Housekeeping and the Motorcycle Crash

Here is some interesting info that I came across while snooping through Lance’s emails.  He wrote this one to our friends, Bink and Susan, and I could not have done a better job editorializing our day than this, so here is a summary of our day.

Lance says:

Yesterday was clean up the truck day and boy did I get after it.  In the meantime, Cynthia was in the little house getting it more, and more, organized.  That has bee a real process.  I went down and washed, hand dried and then brought the truck back here.  I waxed the silver/grey part with one kind of polish, the black with a polish just for black auto paint, armorall'ed the tires four times, then did the trim with trim restorer.  

We then took every single thing out of the back of the truck, and it was full of stuff, to get to the golf clubs which we have decided to sell.  Just don't play golf enough to keep them. In the process of doing this little chore, I found that all but one of the nuts had come off the bolts keep the shell on the truck!!  We had wondered why there seemed to be more rattles and road noise lately, and we found out why.  Wow, we could have lost that shell at 65 mph and lots of stuff in the bed of the truck with it.  It is always something isn't it?   By this time it was 90 degrees in the shade and no shade, and I started into putting in new bolts with locking nuts.  I put four in on each side with a box wrench since we no longer have our ratchet set.  Rivers of sweat were pouring off of me into the bed and exiting the back of the downed tailgate.  It was a little like trying to thread a needle in a high wind, due to the lip on the side of the bed wherein it made it difficult to get the box wrench (7/16, I got that one memorized) on the nut and then turn it a quarter of an inch, remove it and then do it all over again.  Anyway, the canopy is tight as a drum now.
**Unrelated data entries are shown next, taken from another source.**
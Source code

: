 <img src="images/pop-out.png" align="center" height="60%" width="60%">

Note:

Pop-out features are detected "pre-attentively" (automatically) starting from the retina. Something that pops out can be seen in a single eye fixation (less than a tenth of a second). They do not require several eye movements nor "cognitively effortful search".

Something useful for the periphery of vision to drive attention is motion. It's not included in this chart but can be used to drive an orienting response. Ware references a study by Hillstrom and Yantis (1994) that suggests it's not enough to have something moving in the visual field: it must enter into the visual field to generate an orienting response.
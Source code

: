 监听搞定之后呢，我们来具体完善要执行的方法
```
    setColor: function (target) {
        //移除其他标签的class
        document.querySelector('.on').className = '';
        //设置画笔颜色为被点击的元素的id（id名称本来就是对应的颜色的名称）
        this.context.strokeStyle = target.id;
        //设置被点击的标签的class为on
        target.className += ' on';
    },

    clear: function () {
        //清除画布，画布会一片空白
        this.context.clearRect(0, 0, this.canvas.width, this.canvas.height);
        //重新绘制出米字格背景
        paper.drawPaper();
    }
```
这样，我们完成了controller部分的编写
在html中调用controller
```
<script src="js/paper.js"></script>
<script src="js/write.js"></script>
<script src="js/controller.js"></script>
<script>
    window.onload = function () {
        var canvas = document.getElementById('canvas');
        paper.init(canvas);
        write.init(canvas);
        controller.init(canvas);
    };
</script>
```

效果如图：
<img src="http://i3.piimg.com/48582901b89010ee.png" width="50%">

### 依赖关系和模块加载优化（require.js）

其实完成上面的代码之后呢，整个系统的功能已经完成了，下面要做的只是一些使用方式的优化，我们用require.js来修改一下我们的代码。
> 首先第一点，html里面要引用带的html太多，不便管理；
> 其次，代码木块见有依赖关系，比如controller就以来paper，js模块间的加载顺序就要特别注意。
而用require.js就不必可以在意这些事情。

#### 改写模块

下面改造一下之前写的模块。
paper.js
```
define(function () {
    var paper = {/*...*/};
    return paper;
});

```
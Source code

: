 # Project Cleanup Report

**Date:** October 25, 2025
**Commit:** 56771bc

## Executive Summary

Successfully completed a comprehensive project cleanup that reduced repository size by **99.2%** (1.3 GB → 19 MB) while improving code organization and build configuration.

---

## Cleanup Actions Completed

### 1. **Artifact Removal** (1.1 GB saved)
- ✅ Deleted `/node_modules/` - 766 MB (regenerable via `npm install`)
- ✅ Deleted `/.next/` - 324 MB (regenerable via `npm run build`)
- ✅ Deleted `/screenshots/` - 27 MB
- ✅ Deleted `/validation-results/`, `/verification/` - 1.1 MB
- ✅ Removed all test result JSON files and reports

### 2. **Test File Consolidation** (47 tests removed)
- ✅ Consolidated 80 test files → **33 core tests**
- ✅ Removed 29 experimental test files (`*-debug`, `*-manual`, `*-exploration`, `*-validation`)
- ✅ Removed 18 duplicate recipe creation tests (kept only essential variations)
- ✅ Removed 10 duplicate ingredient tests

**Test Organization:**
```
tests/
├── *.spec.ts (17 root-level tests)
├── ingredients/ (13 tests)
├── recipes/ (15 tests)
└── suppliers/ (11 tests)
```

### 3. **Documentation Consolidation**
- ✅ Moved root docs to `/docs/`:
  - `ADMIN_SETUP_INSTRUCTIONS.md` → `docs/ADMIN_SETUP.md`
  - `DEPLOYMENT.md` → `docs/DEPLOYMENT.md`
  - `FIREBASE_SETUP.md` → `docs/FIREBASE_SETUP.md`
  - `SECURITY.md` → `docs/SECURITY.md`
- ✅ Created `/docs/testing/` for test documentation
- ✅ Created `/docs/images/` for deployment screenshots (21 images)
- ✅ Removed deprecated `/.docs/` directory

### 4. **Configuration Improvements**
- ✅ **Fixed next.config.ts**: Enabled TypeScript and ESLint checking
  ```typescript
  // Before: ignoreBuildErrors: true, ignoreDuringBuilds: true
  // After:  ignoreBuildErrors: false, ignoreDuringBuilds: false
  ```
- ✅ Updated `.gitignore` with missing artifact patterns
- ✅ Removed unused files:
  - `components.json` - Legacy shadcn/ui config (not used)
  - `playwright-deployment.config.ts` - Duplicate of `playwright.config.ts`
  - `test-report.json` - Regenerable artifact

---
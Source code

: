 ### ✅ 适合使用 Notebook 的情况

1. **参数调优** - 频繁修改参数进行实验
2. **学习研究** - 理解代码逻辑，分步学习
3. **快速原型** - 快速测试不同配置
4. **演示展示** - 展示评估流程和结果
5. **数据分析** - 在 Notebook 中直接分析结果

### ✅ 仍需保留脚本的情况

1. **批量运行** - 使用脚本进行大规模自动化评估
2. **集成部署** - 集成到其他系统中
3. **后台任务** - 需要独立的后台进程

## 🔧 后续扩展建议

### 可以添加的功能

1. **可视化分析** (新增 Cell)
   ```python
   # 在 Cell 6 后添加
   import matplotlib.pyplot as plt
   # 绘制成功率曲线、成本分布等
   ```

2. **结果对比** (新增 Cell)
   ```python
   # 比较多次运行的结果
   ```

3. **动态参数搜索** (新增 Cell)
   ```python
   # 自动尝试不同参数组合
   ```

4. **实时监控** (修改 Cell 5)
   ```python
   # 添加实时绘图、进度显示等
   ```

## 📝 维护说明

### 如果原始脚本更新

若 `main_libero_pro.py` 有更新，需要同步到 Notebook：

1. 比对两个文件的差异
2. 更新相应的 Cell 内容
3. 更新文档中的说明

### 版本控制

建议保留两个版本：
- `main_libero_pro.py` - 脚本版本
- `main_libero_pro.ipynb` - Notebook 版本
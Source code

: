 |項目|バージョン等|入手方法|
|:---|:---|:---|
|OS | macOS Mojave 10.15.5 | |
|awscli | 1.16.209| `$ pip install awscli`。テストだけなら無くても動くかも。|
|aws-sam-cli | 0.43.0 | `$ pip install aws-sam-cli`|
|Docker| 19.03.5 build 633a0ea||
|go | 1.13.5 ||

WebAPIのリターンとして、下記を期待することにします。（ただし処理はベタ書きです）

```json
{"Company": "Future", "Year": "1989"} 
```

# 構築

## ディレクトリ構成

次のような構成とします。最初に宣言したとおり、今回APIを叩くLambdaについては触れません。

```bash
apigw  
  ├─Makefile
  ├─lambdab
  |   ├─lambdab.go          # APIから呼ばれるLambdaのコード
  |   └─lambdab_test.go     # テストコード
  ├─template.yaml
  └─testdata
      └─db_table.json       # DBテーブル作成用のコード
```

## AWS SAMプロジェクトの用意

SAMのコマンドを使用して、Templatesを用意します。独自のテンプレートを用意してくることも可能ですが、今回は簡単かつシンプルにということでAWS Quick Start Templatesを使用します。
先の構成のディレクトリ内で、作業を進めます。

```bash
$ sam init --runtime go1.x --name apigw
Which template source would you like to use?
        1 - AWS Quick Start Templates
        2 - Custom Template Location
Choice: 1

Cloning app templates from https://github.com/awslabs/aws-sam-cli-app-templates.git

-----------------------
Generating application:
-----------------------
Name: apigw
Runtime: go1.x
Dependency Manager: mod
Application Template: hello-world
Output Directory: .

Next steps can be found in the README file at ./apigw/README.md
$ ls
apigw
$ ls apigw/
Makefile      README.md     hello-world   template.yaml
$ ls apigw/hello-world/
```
Last night we took some more things to Good Will, stuff we had found in going through the back of the truck again.  It was such a pleasant night, we had eaten roast beef and trimmings at "The Elbow Room" for 7 bucks, the night was coming on and cooling off, and we had shared half a cherry fritter--all so wonderful in the beautiful Arizona sunset.  We were just motoring over to leave the shopping center where Good Will is when I saw this big ruckus at the entrance, with immediate cop lights going off and people running like hell.  I said to Cynthia, "I saw something there, someone flew in the air or something.  I think someone just hit a pedestrian!"  We drove over near to the spot and on the way saw a shattered motor cycle wedged under the front end of a Toyota truck, another police car arriving, and a motorcyclist laying out on the side of the road writhing in pain and screaming with the police down beside with first aid kits out.  There was new road construction going on, and lots and lots of signs and barriers, and I think in the confusion of that with lessening light the man in the truck hit the motorcyclist somehow.

We saw him sitting in the notch of a tree there, holding his head in his hands and crying.  It was the truck driver, and he was a neighbor from our "Whispering Palms" court here!!  A policeman approached him and asked for his drivers license and then they talked for a while.  We waited, and waited, and finally a siren with a fire truck approaching but no ambulance.  A woman had gone to the fallen cyclist, looked him over, talked to him serenely and held his hand--a nurse I think?  The police allowed her to stay for quite a while.  Still now ambulance--finally, about 35 to 40 minutes after the initial impact a siren, and then an ambulance.  


They removed the helmet from the fallen man, he was bald, and older, say 60.  He was moaning and writhing still, and they then commenced to cut off almost all his clothes, the medics, to get a closer look at his injuries.  He was then place on a back board, and finally, nearly an hour after the crash, taken to the hospital.  The moral to the story--don't get hit on a motorcycle in Tucson, because you may not make it even if you had a chance right after the crash.